» EXERCISE PROMPT
In the listing below, find each line with the string "stuff" and report it.

» EXTRACTED MATERIAL
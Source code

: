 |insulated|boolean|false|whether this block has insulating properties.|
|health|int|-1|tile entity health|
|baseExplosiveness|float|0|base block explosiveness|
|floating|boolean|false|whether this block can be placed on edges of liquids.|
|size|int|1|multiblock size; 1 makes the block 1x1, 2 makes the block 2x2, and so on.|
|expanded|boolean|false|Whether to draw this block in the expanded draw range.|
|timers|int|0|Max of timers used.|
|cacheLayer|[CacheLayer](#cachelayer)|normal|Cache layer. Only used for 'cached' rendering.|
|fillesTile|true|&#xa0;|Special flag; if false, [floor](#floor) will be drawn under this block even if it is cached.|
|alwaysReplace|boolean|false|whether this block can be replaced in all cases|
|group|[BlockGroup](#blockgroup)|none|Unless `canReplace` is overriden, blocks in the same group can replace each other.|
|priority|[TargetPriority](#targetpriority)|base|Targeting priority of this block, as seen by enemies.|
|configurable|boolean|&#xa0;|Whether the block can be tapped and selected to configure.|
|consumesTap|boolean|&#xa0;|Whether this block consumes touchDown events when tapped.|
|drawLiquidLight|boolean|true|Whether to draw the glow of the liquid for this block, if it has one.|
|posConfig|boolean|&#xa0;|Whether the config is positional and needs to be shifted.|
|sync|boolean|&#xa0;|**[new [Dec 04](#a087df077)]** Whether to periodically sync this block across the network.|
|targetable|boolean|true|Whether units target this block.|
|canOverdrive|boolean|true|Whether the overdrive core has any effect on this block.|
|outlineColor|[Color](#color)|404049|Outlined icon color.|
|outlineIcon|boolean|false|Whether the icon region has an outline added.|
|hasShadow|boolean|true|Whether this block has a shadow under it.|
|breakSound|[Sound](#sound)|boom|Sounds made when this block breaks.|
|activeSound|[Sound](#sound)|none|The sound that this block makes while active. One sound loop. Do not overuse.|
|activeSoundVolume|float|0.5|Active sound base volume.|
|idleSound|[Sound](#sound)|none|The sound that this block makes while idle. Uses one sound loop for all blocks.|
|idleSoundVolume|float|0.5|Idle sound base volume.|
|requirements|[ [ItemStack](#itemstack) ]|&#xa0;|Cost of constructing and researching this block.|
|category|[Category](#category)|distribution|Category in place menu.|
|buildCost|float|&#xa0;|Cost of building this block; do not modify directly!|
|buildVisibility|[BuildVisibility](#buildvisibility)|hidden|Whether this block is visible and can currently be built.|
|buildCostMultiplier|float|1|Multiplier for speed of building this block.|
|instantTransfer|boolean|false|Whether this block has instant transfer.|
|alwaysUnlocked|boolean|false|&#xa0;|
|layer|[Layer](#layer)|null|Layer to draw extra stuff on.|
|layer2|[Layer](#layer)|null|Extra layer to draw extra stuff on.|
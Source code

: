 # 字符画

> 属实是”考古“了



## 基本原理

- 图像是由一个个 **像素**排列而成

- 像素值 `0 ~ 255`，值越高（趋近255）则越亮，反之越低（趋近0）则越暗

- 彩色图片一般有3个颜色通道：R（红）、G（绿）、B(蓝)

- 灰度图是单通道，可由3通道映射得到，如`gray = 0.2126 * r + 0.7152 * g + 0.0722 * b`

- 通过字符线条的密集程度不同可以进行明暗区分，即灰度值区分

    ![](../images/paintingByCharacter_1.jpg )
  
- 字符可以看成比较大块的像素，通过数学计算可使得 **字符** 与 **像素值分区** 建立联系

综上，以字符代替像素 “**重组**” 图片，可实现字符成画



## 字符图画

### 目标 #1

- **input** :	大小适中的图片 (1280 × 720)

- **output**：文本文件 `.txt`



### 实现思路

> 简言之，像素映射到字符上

» WRITTEN RESPONSE
|layer|[Layer](#layer)|null|Layer to draw extra stuff on.|
|layer2|[Layer](#layer)|null|Extra layer to draw extra stuff on.|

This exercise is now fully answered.